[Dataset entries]
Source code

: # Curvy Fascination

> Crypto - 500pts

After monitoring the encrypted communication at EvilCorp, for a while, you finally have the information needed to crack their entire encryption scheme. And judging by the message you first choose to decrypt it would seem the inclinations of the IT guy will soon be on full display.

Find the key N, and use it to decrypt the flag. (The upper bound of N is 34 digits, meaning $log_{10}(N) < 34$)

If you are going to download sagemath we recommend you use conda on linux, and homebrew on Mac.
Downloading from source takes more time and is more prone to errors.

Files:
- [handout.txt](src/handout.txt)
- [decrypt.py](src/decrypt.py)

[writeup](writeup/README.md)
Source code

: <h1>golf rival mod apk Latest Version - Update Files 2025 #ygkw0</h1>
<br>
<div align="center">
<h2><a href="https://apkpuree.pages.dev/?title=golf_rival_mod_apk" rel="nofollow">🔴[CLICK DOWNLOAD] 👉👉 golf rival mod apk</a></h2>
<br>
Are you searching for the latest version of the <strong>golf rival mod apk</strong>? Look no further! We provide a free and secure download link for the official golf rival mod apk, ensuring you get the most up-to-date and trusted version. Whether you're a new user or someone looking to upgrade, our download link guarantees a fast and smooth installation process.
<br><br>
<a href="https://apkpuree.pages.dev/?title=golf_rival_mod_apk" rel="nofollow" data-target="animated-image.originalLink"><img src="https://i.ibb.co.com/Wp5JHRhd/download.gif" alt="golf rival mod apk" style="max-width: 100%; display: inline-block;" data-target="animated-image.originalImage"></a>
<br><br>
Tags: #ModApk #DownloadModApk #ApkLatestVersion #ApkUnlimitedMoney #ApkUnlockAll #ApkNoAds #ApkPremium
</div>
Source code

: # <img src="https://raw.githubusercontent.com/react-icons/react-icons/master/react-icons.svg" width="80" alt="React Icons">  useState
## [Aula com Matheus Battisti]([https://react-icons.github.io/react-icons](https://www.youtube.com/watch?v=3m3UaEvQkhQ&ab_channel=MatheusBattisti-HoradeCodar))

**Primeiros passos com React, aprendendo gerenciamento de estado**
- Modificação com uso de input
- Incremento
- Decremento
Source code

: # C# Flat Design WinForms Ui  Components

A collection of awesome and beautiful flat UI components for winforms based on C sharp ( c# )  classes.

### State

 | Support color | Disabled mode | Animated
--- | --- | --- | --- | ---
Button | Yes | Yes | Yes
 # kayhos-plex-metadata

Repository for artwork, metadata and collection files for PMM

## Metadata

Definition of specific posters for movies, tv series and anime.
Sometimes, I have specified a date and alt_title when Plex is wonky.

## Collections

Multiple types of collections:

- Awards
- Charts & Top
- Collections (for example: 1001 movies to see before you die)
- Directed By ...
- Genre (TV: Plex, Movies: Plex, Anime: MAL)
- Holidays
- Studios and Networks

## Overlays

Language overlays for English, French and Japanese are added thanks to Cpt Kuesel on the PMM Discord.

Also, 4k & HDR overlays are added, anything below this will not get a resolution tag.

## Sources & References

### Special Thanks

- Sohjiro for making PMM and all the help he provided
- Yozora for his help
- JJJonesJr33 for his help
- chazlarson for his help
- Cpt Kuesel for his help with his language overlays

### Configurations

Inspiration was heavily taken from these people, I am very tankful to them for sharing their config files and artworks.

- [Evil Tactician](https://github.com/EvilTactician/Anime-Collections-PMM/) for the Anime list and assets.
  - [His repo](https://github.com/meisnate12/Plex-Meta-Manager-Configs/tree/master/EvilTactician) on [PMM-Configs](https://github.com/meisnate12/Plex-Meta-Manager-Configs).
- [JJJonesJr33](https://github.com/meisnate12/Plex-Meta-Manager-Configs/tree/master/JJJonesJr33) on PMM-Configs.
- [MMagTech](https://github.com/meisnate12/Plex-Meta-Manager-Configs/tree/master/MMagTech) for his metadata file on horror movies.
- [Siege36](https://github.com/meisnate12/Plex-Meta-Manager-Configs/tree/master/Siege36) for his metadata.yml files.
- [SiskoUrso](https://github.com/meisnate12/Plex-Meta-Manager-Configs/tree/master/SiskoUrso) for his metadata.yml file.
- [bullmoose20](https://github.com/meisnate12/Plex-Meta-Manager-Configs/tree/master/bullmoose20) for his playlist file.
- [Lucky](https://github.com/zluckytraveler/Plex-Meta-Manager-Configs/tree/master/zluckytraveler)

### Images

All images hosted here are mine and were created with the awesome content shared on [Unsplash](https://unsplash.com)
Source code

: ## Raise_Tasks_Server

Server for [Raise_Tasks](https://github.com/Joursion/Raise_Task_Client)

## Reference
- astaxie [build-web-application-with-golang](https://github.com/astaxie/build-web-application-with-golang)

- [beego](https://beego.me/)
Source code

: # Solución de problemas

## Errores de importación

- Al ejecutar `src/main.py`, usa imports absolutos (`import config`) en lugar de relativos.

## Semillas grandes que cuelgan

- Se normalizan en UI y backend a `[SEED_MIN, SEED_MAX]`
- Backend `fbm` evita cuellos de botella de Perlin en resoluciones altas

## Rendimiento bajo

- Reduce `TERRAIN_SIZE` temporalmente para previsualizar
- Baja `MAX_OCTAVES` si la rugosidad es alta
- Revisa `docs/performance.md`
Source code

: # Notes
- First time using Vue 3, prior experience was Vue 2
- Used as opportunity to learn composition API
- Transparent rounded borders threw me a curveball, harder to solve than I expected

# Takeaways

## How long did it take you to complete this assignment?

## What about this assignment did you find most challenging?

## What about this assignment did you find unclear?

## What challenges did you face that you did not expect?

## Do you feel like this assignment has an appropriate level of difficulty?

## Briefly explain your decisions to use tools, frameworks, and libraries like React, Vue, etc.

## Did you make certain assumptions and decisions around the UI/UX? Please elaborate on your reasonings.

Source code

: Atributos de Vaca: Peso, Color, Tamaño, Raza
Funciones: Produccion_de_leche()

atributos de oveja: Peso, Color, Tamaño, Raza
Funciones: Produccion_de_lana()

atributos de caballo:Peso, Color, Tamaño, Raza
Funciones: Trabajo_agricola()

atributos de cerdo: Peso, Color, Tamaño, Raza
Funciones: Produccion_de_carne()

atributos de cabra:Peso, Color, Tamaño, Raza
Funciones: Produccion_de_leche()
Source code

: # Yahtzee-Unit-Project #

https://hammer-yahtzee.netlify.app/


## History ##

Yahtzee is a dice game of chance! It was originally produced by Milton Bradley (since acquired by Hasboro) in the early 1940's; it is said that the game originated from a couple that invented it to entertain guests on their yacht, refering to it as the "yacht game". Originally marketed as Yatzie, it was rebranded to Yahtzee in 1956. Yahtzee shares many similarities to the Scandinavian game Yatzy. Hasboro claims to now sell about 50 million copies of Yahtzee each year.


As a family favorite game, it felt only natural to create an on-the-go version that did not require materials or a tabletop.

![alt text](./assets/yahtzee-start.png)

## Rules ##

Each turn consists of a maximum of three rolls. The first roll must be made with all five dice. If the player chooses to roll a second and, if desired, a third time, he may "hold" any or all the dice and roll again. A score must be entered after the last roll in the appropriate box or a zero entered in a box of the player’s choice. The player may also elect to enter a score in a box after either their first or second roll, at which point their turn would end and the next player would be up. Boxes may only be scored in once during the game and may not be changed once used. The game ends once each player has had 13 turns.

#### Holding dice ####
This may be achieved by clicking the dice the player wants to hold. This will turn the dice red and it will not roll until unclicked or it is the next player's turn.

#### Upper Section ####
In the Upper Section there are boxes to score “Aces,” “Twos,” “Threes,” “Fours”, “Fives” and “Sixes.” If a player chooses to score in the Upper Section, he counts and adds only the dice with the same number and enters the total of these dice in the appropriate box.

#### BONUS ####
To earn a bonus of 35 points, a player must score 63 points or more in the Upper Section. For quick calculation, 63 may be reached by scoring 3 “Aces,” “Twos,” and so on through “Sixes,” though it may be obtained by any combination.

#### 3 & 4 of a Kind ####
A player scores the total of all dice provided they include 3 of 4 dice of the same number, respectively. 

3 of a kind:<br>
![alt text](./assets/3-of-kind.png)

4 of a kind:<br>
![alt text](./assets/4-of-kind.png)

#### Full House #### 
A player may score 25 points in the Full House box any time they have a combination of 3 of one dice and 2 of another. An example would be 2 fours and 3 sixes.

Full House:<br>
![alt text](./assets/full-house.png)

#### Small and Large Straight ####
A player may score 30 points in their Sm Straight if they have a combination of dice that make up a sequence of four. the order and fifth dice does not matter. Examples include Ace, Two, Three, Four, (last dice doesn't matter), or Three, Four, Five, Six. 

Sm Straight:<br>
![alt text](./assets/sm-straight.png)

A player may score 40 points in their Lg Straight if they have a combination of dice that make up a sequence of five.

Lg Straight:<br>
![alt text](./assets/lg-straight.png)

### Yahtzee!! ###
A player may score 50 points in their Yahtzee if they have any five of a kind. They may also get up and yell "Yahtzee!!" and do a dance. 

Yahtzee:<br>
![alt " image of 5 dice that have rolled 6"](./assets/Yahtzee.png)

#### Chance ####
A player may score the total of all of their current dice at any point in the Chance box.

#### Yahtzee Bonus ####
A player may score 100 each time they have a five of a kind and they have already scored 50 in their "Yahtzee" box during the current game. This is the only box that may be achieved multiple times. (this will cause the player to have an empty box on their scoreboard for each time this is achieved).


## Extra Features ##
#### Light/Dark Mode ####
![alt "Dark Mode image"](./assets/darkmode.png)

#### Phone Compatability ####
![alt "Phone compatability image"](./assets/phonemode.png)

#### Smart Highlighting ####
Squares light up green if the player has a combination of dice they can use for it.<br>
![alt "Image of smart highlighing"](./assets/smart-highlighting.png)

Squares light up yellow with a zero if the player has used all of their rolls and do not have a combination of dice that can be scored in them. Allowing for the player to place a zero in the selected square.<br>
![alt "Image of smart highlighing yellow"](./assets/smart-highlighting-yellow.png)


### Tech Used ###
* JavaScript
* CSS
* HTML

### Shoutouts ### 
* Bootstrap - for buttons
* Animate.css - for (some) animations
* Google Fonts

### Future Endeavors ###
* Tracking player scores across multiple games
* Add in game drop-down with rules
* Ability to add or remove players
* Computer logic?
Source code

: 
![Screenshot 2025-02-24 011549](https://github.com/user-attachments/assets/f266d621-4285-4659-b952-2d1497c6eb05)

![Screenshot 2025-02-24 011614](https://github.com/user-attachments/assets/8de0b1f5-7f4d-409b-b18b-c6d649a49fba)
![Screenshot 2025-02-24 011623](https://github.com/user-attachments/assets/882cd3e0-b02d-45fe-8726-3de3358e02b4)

▶ _TASK STATEMENT_: Each line of the entries above that has the word "apkpuree" is to be copied.

▶ _COMPLETED TASK_:
<h2><a href="https://apkpuree.pages.dev/?title=golf_rival_mod_apk" rel="nofollow">🔴[CLICK DOWNLOAD] 👉👉 golf rival mod apk</a></h2>
<a href="https://apkpuree.pages.dev/?title=golf_rival_mod_apk" rel="nofollow" data-target="animated-image.originalLink"><img src="https://i.ibb.co.com/Wp5JHRhd/download.gif" alt="golf rival mod apk" style="max-width: 100%; display: inline-block;" data-target="animated-image.originalImage"></a>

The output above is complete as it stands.